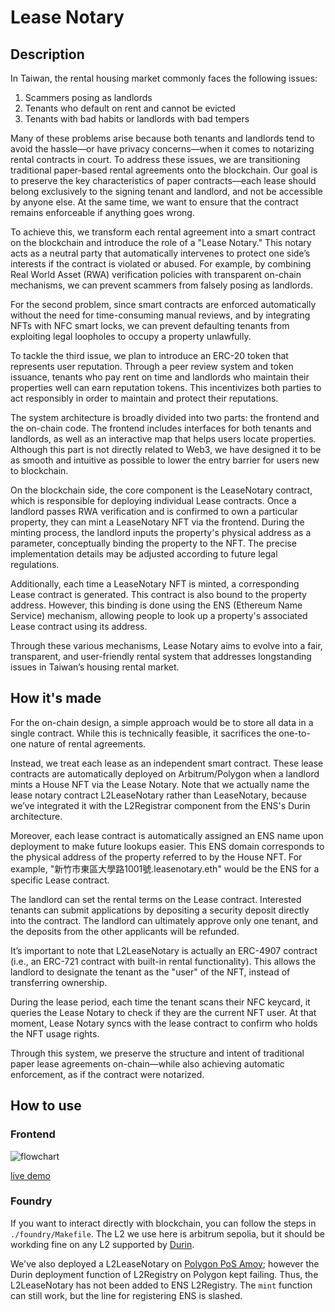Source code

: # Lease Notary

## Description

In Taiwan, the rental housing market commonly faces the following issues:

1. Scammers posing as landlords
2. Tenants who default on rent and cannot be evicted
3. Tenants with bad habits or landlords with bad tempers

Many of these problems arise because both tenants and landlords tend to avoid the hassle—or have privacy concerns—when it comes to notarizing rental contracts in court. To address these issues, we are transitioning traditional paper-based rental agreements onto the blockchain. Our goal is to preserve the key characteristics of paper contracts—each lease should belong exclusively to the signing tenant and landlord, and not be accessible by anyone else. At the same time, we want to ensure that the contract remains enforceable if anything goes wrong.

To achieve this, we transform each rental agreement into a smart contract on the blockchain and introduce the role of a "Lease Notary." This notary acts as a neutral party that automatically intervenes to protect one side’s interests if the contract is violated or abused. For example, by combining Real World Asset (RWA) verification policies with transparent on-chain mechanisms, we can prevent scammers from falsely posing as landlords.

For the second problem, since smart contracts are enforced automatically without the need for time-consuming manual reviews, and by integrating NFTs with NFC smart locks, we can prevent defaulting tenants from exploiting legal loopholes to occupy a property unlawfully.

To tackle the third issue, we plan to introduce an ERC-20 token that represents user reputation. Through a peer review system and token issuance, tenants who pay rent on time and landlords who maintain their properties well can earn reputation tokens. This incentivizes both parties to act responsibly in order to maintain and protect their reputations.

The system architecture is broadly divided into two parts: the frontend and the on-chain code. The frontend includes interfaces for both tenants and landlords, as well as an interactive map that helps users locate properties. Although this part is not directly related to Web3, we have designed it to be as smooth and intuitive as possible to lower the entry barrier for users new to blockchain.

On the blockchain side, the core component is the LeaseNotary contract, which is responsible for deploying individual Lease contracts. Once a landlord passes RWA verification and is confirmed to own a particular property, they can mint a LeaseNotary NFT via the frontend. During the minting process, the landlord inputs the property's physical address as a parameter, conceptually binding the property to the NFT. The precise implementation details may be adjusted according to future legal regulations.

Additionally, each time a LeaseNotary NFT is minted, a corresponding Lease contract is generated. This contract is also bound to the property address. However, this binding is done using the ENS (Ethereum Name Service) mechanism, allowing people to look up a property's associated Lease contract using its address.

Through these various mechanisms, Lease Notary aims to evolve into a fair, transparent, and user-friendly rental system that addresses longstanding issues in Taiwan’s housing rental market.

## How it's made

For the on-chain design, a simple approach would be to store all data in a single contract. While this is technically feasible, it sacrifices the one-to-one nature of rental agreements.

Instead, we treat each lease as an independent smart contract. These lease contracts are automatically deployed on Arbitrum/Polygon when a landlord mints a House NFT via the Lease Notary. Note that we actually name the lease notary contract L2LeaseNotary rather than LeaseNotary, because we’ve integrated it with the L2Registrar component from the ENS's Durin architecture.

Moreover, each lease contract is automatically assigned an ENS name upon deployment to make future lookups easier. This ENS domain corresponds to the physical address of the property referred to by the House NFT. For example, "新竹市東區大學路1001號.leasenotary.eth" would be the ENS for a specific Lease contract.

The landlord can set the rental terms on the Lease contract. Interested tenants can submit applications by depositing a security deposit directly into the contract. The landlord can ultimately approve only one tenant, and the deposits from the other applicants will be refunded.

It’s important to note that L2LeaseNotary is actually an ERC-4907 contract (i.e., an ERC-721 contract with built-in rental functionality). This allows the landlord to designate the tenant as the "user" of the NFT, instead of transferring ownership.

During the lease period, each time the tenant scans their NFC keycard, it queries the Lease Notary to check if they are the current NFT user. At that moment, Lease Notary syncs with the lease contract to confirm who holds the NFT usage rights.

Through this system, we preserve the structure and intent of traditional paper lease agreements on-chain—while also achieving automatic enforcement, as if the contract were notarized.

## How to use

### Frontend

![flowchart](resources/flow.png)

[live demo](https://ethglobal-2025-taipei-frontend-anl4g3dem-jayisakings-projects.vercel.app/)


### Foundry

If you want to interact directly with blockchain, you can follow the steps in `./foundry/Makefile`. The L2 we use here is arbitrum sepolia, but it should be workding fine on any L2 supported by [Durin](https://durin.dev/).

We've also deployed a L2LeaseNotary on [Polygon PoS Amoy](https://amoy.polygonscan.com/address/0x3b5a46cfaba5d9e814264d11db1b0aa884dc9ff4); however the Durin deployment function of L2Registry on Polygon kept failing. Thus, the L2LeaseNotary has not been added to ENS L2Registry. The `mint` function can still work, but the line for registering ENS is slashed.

····················

Exercise prompt: For each line above, output its wording exactly and leave out any picture.

Task result:
Source code

: # Lease Notary

## Description

In Taiwan, the rental housing market commonly faces the following issues:

1. Scammers posing as landlords
2. Tenants who default on rent and cannot be evicted
3. Tenants with bad habits or landlords with bad tempers

Many of these problems arise because both tenants and landlords tend to avoid the hassle—or have privacy concerns—when it comes to notarizing rental contracts in court. To address these issues, we are transitioning traditional paper-based rental agreements onto the blockchain. Our goal is to preserve the key characteristics of paper contracts—each lease should belong exclusively to the signing tenant and landlord, and not be accessible by anyone else. At the same time, we want to ensure that the contract remains enforceable if anything goes wrong.

To achieve this, we transform each rental agreement into a smart contract on the blockchain and introduce the role of a "Lease Notary." This notary acts as a neutral party that automatically intervenes to protect one side’s interests if the contract is violated or abused. For example, by combining Real World Asset (RWA) verification policies with transparent on-chain mechanisms, we can prevent scammers from falsely posing as landlords.

For the second problem, since smart contracts are enforced automatically without the need for time-consuming manual reviews, and by integrating NFTs with NFC smart locks, we can prevent defaulting tenants from exploiting legal loopholes to occupy a property unlawfully.

To tackle the third issue, we plan to introduce an ERC-20 token that represents user reputation. Through a peer review system and token issuance, tenants who pay rent on time and landlords who maintain their properties well can earn reputation tokens. This incentivizes both parties to act responsibly in order to maintain and protect their reputations.

The system architecture is broadly divided into two parts: the frontend and the on-chain code. The frontend includes interfaces for both tenants and landlords, as well as an interactive map that helps users locate properties. Although this part is not directly related to Web3, we have designed it to be as smooth and intuitive as possible to lower the entry barrier for users new to blockchain.

On the blockchain side, the core component is the LeaseNotary contract, which is responsible for deploying individual Lease contracts. Once a landlord passes RWA verification and is confirmed to own a particular property, they can mint a LeaseNotary NFT via the frontend. During the minting process, the landlord inputs the property's physical address as a parameter, conceptually binding the property to the NFT. The precise implementation details may be adjusted according to future legal regulations.

Additionally, each time a LeaseNotary NFT is minted, a corresponding Lease contract is generated. This contract is also bound to the property address. However, this binding is done using the ENS (Ethereum Name Service) mechanism, allowing people to look up a property's associated Lease contract using its address.

Through these various mechanisms, Lease Notary aims to evolve into a fair, transparent, and user-friendly rental system that addresses longstanding issues in Taiwan’s housing rental market.

## How it's made

For the on-chain design, a simple approach would be to store all data in a single contract. While this is technically feasible, it sacrifices the one-to-one nature of rental agreements.

Instead, we treat each lease as an independent smart contract. These lease contracts are automatically deployed on Arbitrum/Polygon when a landlord mints a House NFT via the Lease Notary. Note that we actually name the lease notary contract L2LeaseNotary rather than LeaseNotary, because we’ve integrated it with the L2Registrar component from the ENS's Durin architecture.

Moreover, each lease contract is automatically assigned an ENS name upon deployment to make future lookups easier. This ENS domain corresponds to the physical address of the property referred to by the House NFT. For example, "新竹市東區大學路1001號.leasenotary.eth" would be the ENS for a specific Lease contract.

The landlord can set the rental terms on the Lease contract. Interested tenants can submit applications by depositing a security deposit directly into the contract. The landlord can ultimately approve only one tenant, and the deposits from the other applicants will be refunded.

It’s important to note that L2LeaseNotary is actually an ERC-4907 contract (i.e., an ERC-721 contract with built-in rental functionality). This allows the landlord to designate the tenant as the "user" of the NFT, instead of transferring ownership.

During the lease period, each time the tenant scans their NFC keycard, it queries the Lease Notary to check if they are the current NFT user. At that moment, Lease Notary syncs with the lease contract to confirm who holds the NFT usage rights.

Through this system, we preserve the structure and intent of traditional paper lease agreements on-chain—while also achieving automatic enforcement, as if the contract were notarized.

## How to use

### Frontend

![flowchart](resources/flow.png)

[live demo](https://ethglobal-2025-taipei-frontend-anl4g3dem-jayisakings-projects.vercel.app/)


### Foundry

If you want to interact directly with blockchain, you can follow the steps in `./foundry/Makefile`. The L2 we use here is arbitrum sepolia, but it should be workding fine on any L2 supported by [Durin](https://durin.dev/).

We've also deployed a L2LeaseNotary on [Polygon PoS Amoy](https://amoy.polygonscan.com/address/0x3b5a46cfaba5d9e814264d11db1b0aa884dc9ff4); however the Durin deployment function of L2Registry on Polygon kept failing. Thus, the L2LeaseNotary has not been added to ENS L2Registry. The `mint` function can still work, but the line for registering ENS is slashed.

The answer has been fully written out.